* Work to be completed *
Each line in the data holding "width" should be listed.

* Extracted information *
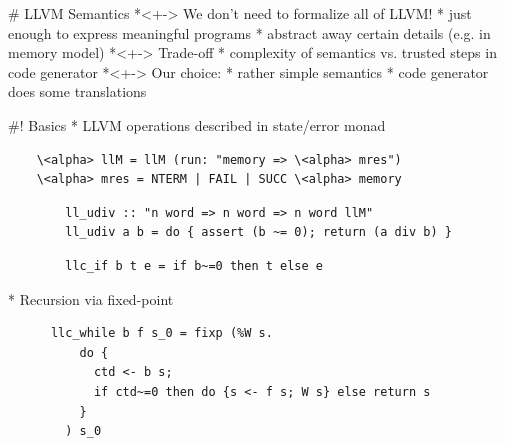 \documentclass[fleqn]{beamer}
\begin{document}
%
%


\renewcommand{\insertsectitle}{\color{green}{Kernel}}


# LLVM Semantics
  *<+-> We don't need to formalize all of LLVM!
    * just enough to express meaningful programs
    * abstract away certain details (e.g. in memory model)
  *<+-> Trade-off
    * complexity of semantics vs. trusted steps in code generator
  *<+-> Our choice:
    * rather simple semantics
    * code generator does some translations

#! Basics
  * LLVM operations described in state/error monad
    \begin{lstlisting}
    \<alpha> llM = llM (run: "memory => \<alpha> mres")
    \<alpha> mres = NTERM | FAIL | SUCC \<alpha> memory
    \end{lstlisting}

    \pause

      \begin{lstlisting}
        ll_udiv :: "n word => n word => n word llM"
        ll_udiv a b = do { assert (b ~= 0); return (a div b) }
      \end{lstlisting}

    \pause

      \begin{lstlisting}
        llc_if b t e = if b~=0 then t else e
      \end{lstlisting}

    \pause

  * Recursion via fixed-point
    \begin{lstlisting}
      llc_while b f s_0 = fixp (%W s.
          do {
            ctd <- b s;
            if ctd~=0 then do {s <- f s; W s} else return s
          }
        ) s_0
    \end{lstlisting}



%



%
\end{document}
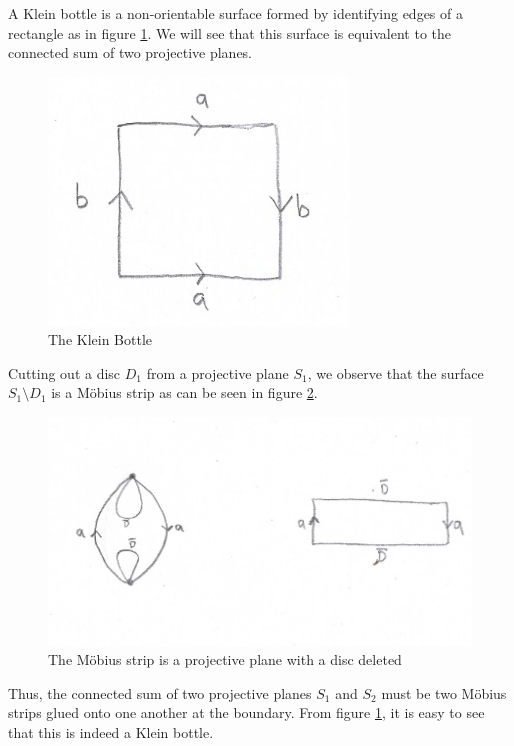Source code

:\begin{exmp}
  \label{exmp:klein} A Klein bottle is a non-orientable surface formed by identifying
  edges of a rectangle as in figure \ref{fig:klein}. We will see that
  this surface is equivalent to the connected sum of two projective
  planes.
  \begin{figure}[htbp]
    \centering
    \includegraphics[width=8cm]{klein.png}
    \caption{The Klein Bottle}
    \label{fig:klein}
  \end{figure}
  Cutting out a disc $D_1$ from a projective plane $S_1$, we
  observe that the surface $S_1 \setminus D_1$ is a M\"obius strip as
  can be seen in figure \ref{fig:mob-proj}.
  \begin{figure}[htbp]
    \centering
    \includegraphics[width=13.5cm]{mobdisk.png}
    \caption{The M\"obius strip is a projective plane with a disc deleted}
    \label{fig:mob-proj}
  \end{figure}
  Thus, the connected sum of two projective planes $S_1$ and $S_2$
  must be two M\"obius strips glued onto one another at the
  boundary. From  figure \ref{fig:klein}, it is easy to see that this
  is indeed a Klein bottle.
\end{exmp}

* Solved exercise *
    \includegraphics[width=8cm]{klein.png}
    \includegraphics[width=13.5cm]{mobdisk.png}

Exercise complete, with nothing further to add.